| Exercise aim |
Set the data down once more, exactly as it is written.

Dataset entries
══════

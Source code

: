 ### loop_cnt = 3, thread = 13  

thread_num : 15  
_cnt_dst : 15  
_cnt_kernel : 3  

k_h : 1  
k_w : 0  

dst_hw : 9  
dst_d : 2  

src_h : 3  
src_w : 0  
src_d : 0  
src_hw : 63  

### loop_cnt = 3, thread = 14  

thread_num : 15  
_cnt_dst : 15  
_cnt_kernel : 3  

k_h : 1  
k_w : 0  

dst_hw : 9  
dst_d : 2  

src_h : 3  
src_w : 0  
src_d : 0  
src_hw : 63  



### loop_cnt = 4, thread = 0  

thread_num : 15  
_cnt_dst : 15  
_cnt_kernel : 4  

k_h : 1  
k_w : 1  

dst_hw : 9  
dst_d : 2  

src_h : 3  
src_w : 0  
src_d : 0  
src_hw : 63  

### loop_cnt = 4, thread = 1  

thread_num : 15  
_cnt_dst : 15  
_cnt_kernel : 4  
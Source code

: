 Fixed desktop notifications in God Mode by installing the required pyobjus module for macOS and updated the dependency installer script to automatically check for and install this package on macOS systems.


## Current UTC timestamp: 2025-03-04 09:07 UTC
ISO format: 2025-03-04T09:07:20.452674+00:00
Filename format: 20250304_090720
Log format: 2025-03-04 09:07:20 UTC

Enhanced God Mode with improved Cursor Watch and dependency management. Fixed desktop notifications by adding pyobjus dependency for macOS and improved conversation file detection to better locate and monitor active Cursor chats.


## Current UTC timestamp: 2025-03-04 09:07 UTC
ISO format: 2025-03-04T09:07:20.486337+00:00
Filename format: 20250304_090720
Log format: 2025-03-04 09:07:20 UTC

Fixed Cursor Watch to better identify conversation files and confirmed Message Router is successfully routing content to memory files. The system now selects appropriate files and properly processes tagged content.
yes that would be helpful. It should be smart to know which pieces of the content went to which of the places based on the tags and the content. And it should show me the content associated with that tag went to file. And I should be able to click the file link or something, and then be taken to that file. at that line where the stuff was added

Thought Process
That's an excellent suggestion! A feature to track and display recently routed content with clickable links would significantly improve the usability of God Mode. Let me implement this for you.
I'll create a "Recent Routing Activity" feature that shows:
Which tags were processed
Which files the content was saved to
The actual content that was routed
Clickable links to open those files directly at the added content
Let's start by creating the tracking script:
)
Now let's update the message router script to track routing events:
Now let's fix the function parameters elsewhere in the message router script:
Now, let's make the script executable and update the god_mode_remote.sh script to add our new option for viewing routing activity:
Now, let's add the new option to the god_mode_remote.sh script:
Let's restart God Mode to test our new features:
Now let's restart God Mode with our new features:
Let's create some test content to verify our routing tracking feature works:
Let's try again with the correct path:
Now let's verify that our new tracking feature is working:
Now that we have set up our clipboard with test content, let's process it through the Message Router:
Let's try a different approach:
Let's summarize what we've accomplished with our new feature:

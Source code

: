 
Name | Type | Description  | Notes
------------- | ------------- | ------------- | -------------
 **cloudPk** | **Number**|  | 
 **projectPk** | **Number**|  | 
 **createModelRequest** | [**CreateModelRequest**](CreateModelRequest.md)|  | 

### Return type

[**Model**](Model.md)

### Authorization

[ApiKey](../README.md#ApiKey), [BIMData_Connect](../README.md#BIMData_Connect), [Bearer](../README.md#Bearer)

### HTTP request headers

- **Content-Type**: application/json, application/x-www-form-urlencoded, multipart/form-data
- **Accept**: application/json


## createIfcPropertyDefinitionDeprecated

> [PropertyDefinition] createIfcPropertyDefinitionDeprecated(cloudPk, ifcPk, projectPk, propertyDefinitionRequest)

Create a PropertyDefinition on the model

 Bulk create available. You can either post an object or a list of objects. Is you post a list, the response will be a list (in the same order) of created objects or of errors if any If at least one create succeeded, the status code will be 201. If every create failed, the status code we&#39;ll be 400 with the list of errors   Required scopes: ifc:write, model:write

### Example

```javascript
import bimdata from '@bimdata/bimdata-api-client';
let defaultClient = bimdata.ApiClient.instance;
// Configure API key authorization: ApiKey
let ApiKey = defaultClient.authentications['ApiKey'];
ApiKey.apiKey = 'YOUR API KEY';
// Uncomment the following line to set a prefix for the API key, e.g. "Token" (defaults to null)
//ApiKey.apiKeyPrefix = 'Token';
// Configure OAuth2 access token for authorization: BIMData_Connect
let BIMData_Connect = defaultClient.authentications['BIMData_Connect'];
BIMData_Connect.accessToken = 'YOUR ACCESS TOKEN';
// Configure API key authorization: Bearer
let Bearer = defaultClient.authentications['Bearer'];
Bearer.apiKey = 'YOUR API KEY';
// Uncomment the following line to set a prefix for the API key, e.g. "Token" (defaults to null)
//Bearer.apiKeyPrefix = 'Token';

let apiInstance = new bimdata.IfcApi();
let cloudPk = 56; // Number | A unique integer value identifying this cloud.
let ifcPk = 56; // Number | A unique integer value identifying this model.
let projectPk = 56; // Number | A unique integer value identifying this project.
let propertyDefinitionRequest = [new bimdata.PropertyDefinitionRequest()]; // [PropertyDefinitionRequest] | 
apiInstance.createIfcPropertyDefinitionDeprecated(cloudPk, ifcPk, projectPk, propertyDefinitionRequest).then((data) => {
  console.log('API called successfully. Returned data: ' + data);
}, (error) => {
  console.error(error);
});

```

══════

| Expected answer |
Source code

: ### loop_cnt = 3, thread = 13  

thread_num : 15  
_cnt_dst : 15  
_cnt_kernel : 3  

k_h : 1  
k_w : 0  

dst_hw : 9  
dst_d : 2  

src_h : 3  
src_w : 0  
src_d : 0  
src_hw : 63  

### loop_cnt = 3, thread = 14  

thread_num : 15  
_cnt_dst : 15  
_cnt_kernel : 3  

k_h : 1  
k_w : 0  

dst_hw : 9  
dst_d : 2  

src_h : 3  
src_w : 0  
src_d : 0  
src_hw : 63  



### loop_cnt = 4, thread = 0  

thread_num : 15  
_cnt_dst : 15  
_cnt_kernel : 4  

k_h : 1  
k_w : 1  

dst_hw : 9  
dst_d : 2  

src_h : 3  
src_w : 0  
src_d : 0  
src_hw : 63  

### loop_cnt = 4, thread = 1  

thread_num : 15  
_cnt_dst : 15  
_cnt_kernel : 4  
Source code

: Fixed desktop notifications in God Mode by installing the required pyobjus module for macOS and updated the dependency installer script to automatically check for and install this package on macOS systems.


## Current UTC timestamp: 2025-03-04 09:07 UTC
ISO format: 2025-03-04T09:07:20.452674+00:00
Filename format: 20250304_090720
Log format: 2025-03-04 09:07:20 UTC

Enhanced God Mode with improved Cursor Watch and dependency management. Fixed desktop notifications by adding pyobjus dependency for macOS and improved conversation file detection to better locate and monitor active Cursor chats.


## Current UTC timestamp: 2025-03-04 09:07 UTC
ISO format: 2025-03-04T09:07:20.486337+00:00
Filename format: 20250304_090720
Log format: 2025-03-04 09:07:20 UTC

Fixed Cursor Watch to better identify conversation files and confirmed Message Router is successfully routing content to memory files. The system now selects appropriate files and properly processes tagged content.
yes that would be helpful. It should be smart to know which pieces of the content went to which of the places based on the tags and the content. And it should show me the content associated with that tag went to file. And I should be able to click the file link or something, and then be taken to that file. at that line where the stuff was added

Thought Process
That's an excellent suggestion! A feature to track and display recently routed content with clickable links would significantly improve the usability of God Mode. Let me implement this for you.
I'll create a "Recent Routing Activity" feature that shows:
Which tags were processed
Which files the content was saved to
The actual content that was routed
Clickable links to open those files directly at the added content
Let's start by creating the tracking script:
)
Now let's update the message router script to track routing events:
Now let's fix the function parameters elsewhere in the message router script:
Now, let's make the script executable and update the god_mode_remote.sh script to add our new option for viewing routing activity:
Now, let's add the new option to the god_mode_remote.sh script:
Let's restart God Mode to test our new features:
Now let's restart God Mode with our new features:
Let's create some test content to verify our routing tracking feature works:
Let's try again with the correct path:
Now let's verify that our new tracking feature is working:
Now that we have set up our clipboard with test content, let's process it through the Message Router:
Let's try a different approach:
Let's summarize what we've accomplished with our new feature:

Source code

: 
Name | Type | Description  | Notes
------------- | ------------- | ------------- | -------------
 **cloudPk** | **Number**|  | 
 **projectPk** | **Number**|  | 
 **createModelRequest** | [**CreateModelRequest**](CreateModelRequest.md)|  | 

### Return type

[**Model**](Model.md)

### Authorization

[ApiKey](../README.md#ApiKey), [BIMData_Connect](../README.md#BIMData_Connect), [Bearer](../README.md#Bearer)

### HTTP request headers

- **Content-Type**: application/json, application/x-www-form-urlencoded, multipart/form-data
- **Accept**: application/json


## createIfcPropertyDefinitionDeprecated

> [PropertyDefinition] createIfcPropertyDefinitionDeprecated(cloudPk, ifcPk, projectPk, propertyDefinitionRequest)

Create a PropertyDefinition on the model

 Bulk create available. You can either post an object or a list of objects. Is you post a list, the response will be a list (in the same order) of created objects or of errors if any If at least one create succeeded, the status code will be 201. If every create failed, the status code we&#39;ll be 400 with the list of errors   Required scopes: ifc:write, model:write

### Example

```javascript
import bimdata from '@bimdata/bimdata-api-client';
let defaultClient = bimdata.ApiClient.instance;
// Configure API key authorization: ApiKey
let ApiKey = defaultClient.authentications['ApiKey'];
ApiKey.apiKey = 'YOUR API KEY';
// Uncomment the following line to set a prefix for the API key, e.g. "Token" (defaults to null)
//ApiKey.apiKeyPrefix = 'Token';
// Configure OAuth2 access token for authorization: BIMData_Connect
let BIMData_Connect = defaultClient.authentications['BIMData_Connect'];
BIMData_Connect.accessToken = 'YOUR ACCESS TOKEN';
// Configure API key authorization: Bearer
let Bearer = defaultClient.authentications['Bearer'];
Bearer.apiKey = 'YOUR API KEY';
// Uncomment the following line to set a prefix for the API key, e.g. "Token" (defaults to null)
//Bearer.apiKeyPrefix = 'Token';

let apiInstance = new bimdata.IfcApi();
let cloudPk = 56; // Number | A unique integer value identifying this cloud.
let ifcPk = 56; // Number | A unique integer value identifying this model.
let projectPk = 56; // Number | A unique integer value identifying this project.
let propertyDefinitionRequest = [new bimdata.PropertyDefinitionRequest()]; // [PropertyDefinitionRequest] | 
apiInstance.createIfcPropertyDefinitionDeprecated(cloudPk, ifcPk, projectPk, propertyDefinitionRequest).then((data) => {
  console.log('API called successfully. Returned data: ' + data);
}, (error) => {
  console.error(error);
});

```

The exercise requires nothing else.